Councillor Ian Miller said the newly refurbished building, dubbed “a palace for politicians” by an opposition councillor, is primarily a state-of-the-art workplace for around 500 employees but will also assist Perth’s City of Culture bid.
The SNP politician was reacting to recent criticism from some George Street traders, one of whom claimed workmen had lengthened the wrong pavement at the top of Perth’s High Street beside the new HQ.
Mr Miller said: “As with any major change there will always be detractors and there are a minority who seem to make a career out of being negative about any improvements that take place in the city.

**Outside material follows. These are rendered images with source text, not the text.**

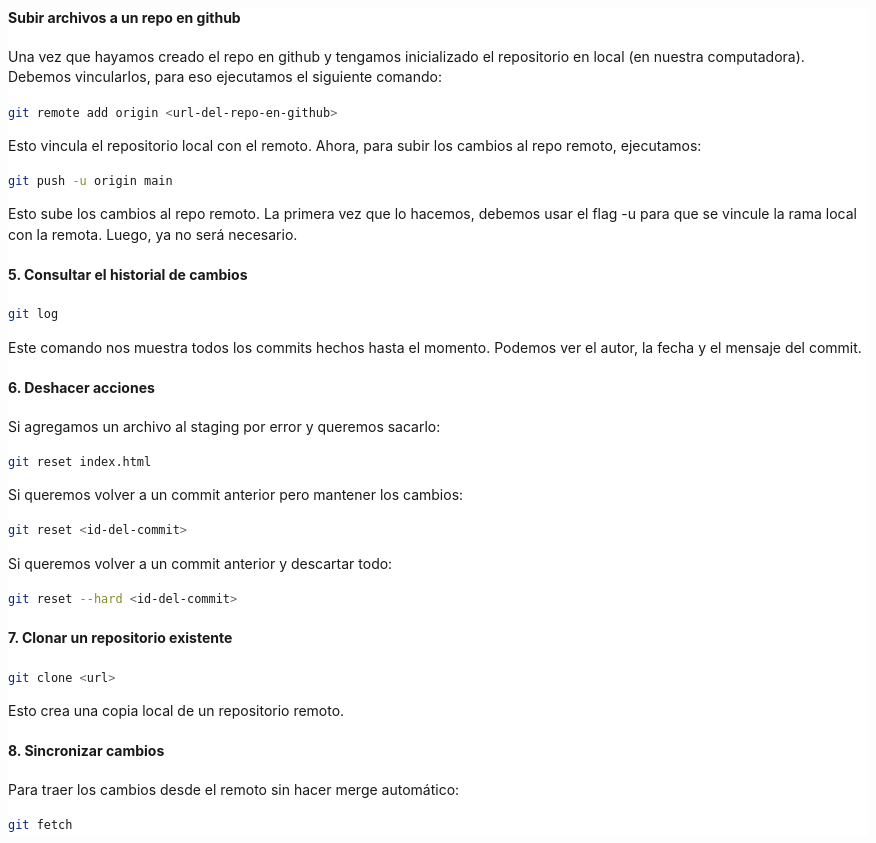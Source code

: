 #### Subir archivos a un repo en github

Una vez que hayamos creado el repo en github y tengamos inicializado el repositorio en local (en nuestra computadora). Debemos vincularlos, para eso ejecutamos el siguiente comando:

```bash
git remote add origin <url-del-repo-en-github>
```

Esto vincula el repositorio local con el remoto. Ahora, para subir los cambios al repo remoto, ejecutamos:

```bash
git push -u origin main
```

Esto sube los cambios al repo remoto. La primera vez que lo hacemos, debemos usar el flag -u para que se vincule la rama local con la remota. Luego, ya no será necesario.

#### 5. Consultar el historial de cambios

```bash
git log
```

Este comando nos muestra todos los commits hechos hasta el momento. Podemos ver el autor, la fecha y el mensaje del commit.

#### 6. Deshacer acciones

Si agregamos un archivo al staging por error y queremos sacarlo:

```bash
git reset index.html
```

Si queremos volver a un commit anterior pero mantener los cambios:

```bash
git reset <id-del-commit>
```

Si queremos volver a un commit anterior y descartar todo:

```bash
git reset --hard <id-del-commit>
```

#### 7. Clonar un repositorio existente

```bash
git clone <url>
```

Esto crea una copia local de un repositorio remoto.

#### 8. Sincronizar cambios

Para traer los cambios desde el remoto sin hacer merge automático:

```bash
git fetch
```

“Those of us who see the need to make improvements in Perth also see the need to move things forward and make our city a modern, smart and interesting place for people to live and visit.

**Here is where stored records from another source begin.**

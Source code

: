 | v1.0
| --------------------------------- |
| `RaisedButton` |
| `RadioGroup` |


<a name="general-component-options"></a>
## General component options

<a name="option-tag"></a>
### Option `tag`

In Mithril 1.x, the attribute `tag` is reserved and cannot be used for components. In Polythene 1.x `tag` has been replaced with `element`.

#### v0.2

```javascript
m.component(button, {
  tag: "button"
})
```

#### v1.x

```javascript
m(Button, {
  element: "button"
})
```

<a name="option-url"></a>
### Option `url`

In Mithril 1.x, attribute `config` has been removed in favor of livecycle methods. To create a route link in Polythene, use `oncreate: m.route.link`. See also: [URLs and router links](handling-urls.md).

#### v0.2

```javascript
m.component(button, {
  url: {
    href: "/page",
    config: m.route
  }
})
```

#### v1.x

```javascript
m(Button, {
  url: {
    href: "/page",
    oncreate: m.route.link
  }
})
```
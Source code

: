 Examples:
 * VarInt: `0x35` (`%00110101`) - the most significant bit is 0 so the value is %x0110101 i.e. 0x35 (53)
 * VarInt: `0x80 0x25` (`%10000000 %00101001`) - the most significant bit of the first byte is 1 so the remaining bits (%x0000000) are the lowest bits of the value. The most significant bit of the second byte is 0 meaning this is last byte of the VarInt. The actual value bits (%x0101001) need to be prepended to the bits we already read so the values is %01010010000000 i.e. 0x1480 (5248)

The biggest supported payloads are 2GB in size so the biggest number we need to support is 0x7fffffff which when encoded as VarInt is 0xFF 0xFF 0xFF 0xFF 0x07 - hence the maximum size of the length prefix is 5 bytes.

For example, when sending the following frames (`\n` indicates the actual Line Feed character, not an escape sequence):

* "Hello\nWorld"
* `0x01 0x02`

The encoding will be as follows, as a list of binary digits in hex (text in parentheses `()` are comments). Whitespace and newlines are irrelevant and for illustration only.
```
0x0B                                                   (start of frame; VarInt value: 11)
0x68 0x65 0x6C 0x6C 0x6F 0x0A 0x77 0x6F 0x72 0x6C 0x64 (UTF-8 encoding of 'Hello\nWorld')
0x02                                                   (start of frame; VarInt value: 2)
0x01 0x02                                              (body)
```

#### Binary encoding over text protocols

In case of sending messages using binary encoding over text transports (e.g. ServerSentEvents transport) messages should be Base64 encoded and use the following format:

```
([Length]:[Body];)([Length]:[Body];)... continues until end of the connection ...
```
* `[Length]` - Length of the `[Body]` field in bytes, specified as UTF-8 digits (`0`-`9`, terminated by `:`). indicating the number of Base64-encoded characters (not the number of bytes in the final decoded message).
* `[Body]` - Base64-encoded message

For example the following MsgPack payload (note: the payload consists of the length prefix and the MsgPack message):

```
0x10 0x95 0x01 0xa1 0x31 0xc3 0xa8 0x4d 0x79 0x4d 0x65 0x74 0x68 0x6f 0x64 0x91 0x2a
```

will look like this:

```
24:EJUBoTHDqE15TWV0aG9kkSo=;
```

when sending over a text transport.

“Our vision is to create a thriving, attractive and prosperous economy for the benefit of the whole community, not just the few.”
Mr Miller said the “completed renewal” of the building will bring up to 500 people back into the city centre.
“This will have a marked impact for retailers in the area,” he added.
“By carrying out this work, the council will make substantial savings in the longer term as we reduce the number of properties we occupy in the city.
“This is the first of a series of planned events that will enliven Perth over the next few years.
“The next major steps will be the opening of the new Perth Theatre followed by the refurbishment of Perth Museum and Art Gallery and the creation of exhibition space in Perth City Hall.
“Many other worthwhile projects are also simultaneously under way such as the creation of a new art-space at the former St John’s school, pontoons for river taxis on the Tay and the Thimble Row development.
“All of this is being tackled in a planned approach to the future that will ensure that Perth is able to compete with its competitors in the future.
“The Perth City Plan, drawn up by the private sector led city development board, is now almost 70% funded through council, Scottish Government and private sector investment.
“Further ideas are being progressed through our joint cities deal bid with our partners in Dundee City, Angus and North East Fife.
“From all of this you can see that the council HQ should not be seen as an isolated project, rather as the first of many as we prepare our bid for City of Culture in 2021.
“To be successful in that bid it will be essential for the whole community to pull together and create a united front.
“I would therefore ask everyone to look at the bigger picture of what is happening in Perth and refrain from knee-jerk reactions which could detract from the impression that potential external investors and visitors have of our great city.
“We all want the very best for Perth. Let’s work together for all of our futures.”
Councillor Alexander Stewart had previously slammed the decision to move the council chambers at the revamped building from its top floor to ground-floor level.